Но феодальное пространство он — как и португальские капитаны — взорвал.

Мир изменил свой облик.

Вот об этом и размышляли Гумбольдт и Риттер.

И в этом вопросе взгляды их были весьма сходны, причем Риттер (тогда приоритетные дуэли случались реже, чем теперь, хотя, к сожалению, случались) шел за Гумбольдтом.

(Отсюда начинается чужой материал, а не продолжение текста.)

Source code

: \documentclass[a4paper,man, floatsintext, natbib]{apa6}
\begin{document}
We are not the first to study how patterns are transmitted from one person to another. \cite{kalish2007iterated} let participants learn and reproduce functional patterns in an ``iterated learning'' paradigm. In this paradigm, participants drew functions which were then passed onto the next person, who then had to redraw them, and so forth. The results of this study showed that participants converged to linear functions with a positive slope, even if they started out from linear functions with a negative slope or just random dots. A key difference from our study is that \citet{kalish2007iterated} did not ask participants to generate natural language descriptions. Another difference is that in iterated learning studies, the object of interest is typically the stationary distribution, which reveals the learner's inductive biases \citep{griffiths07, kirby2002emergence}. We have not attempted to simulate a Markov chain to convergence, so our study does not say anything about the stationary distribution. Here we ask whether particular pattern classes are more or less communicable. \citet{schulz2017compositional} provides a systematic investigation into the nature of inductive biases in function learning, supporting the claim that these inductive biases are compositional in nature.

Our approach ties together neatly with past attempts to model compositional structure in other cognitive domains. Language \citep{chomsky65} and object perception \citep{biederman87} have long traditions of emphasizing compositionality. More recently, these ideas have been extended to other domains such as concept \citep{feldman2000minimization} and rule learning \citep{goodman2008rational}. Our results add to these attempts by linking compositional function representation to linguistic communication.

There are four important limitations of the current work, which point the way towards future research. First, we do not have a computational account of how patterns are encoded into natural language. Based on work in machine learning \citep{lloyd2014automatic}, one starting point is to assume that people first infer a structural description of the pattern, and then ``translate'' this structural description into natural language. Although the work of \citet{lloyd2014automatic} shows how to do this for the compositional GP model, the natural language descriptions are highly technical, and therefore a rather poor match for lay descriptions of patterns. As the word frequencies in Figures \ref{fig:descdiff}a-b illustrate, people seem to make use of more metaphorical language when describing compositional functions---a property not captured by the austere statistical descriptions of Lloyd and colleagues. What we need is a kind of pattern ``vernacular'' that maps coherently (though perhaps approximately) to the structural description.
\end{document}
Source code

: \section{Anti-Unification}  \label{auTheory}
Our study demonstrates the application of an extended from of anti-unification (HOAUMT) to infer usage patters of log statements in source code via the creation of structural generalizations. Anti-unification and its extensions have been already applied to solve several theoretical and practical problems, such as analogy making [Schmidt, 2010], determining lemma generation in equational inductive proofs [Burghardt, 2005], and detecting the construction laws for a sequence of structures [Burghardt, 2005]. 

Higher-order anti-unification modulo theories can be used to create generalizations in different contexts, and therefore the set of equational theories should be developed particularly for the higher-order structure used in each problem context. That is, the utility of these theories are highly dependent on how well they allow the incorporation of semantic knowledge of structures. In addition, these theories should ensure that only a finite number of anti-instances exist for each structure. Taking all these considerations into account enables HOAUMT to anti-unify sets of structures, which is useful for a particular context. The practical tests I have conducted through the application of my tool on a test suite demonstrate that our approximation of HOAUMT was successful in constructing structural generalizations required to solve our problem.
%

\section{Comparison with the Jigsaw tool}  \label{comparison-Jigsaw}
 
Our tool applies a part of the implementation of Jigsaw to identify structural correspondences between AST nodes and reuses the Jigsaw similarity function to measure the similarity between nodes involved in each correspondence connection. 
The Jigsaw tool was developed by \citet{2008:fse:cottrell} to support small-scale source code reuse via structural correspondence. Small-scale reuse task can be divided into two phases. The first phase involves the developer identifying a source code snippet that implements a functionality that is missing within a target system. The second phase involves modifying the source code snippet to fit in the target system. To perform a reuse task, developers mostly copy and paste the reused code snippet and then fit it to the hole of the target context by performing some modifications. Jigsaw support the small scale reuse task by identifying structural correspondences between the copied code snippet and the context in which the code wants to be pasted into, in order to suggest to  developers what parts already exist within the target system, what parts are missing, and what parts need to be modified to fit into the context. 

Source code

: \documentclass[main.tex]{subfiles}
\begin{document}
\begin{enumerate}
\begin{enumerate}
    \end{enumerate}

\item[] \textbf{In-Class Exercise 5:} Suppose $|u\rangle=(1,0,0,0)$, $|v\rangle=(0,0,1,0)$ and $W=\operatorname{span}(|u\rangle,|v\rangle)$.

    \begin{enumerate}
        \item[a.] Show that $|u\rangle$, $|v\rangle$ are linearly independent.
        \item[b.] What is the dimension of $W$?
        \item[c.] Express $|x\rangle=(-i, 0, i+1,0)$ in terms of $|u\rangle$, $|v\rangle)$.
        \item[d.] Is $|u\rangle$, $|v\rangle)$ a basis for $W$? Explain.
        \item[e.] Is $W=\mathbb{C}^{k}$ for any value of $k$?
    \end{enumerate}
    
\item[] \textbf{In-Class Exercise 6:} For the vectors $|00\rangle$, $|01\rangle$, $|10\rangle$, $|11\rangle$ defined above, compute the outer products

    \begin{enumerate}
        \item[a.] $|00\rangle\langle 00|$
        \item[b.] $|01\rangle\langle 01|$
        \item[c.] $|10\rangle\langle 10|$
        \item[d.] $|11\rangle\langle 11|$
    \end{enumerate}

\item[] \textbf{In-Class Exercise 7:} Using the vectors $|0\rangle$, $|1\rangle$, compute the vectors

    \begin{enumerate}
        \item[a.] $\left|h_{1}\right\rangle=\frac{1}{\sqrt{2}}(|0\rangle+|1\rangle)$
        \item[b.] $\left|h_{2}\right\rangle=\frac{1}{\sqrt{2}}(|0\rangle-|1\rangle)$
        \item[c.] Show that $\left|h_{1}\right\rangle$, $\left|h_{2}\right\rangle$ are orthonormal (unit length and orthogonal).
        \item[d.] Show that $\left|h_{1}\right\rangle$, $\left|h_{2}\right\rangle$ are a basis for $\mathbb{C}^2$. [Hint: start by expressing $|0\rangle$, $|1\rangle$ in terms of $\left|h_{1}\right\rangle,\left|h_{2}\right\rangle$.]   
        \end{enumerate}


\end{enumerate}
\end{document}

К чести этих очень разных ученых надо сказать, что, взаимно дополняя друг друга в рассуждениях об изменяемости земного пространства, каждый из них самую проблему вымыслил через время, а время зависело от техники: чем совершеннее техника, тем меньше времени требуется на преодоление конкретного пространства. Стало быть, с позиций человека мыслящего, в симбиозе земного времени-пространства, «лидер» все-таки время. Любопытно, как в лебенссфере-биосфере Гумбольдта изобретались способы перестройки — или усовершенствования — лидера: отростки у простейших, плавники у рыб, ноги у донных жителей и у сухопутноходящих, плавучесть и летучесть, а потом перекати-поле как прообраз колеса и крылья как прообраз паруса и крыла Икара… Развитие биосферы и техносферы не повторяют друг друга, но эволюционно продолжаются. И все больше техносфера находит полезного для себя в биосфере. Не заимствовано разве что колесо, но биосфере колесо ни к чему: упавшее колесо никто бы не поднял. Иное дело — катящийся шар. И теперь техническая мысль не отрицает возможность замены в сложных условиях проходимости колеса — шаром. Меньше скорость?.. Меньше. Но, может быть, есть смысл не только все увеличивать, но кое в чем и уменьшать скорости преодоления времени-пространства?.. Вероятно, только ум, способный вычислить скорость убегания от нас галактик, может сравнить скорость движения виноградной улитки и полета стрижа, рост коралла и пикирование сокола на добычу… Если бы все люди двигались в темпе рекордсменов мира на стометровке, то человечество погибло бы… Мудрость лебенссферы-биосферы и в том, что она усредняет быстроту ускоряющегося по экспоненте эволюционного взрыва. К сведению должен быть принят и ее запас медленности движения, медленности роста, как резерв, который может пригодиться. Пригодиться для той самой планетной революции, которой никак нельзя оторваться от своих биосферных корней, хотя при застратосферных взлетах может возникнуть и ложное ощущение подобной возможности, — не только как ощущения, но и как мысли тоже. «Спешите медленно», — это предупреждение римский мудрец изрек уже после того, как были изобретены парус и колесо… И легенда об Икаре — тоже… Не о нашем ли времени размышлял тогда этот безымянный мудрец?.. Нам, во всяком случае, о нем следует помнить. И следует помнить, что в единый узел земное время-пространство плюс техника были логически завязаны Гумбольдтом при участии Риттера.

вернуться

15

Точности ради я процитирую Энгельса: «…натуралистическое понимание истории — как оно встречается, например, в той или другой мере у Дрейпера и других естествоиспытателей, стоявших на той точке зрения, что только природа действует на человека и что только природные условия определяют повсюду его историческое развитие, — страдает односторонностью и забывает, что и человек воздействует обратно на природу, изменяет ее, создает себе новые условия существования» (Энгельс Ф. Диалектика природы. М., 1969, с. 198). «Забывчивость» эта была мировоззренческой, методологической.

вернуться

16

О том же писал и Вернадский столетие спустя, он отметил «взрыв Гумбольдта» и современный ему взрыв научного знания.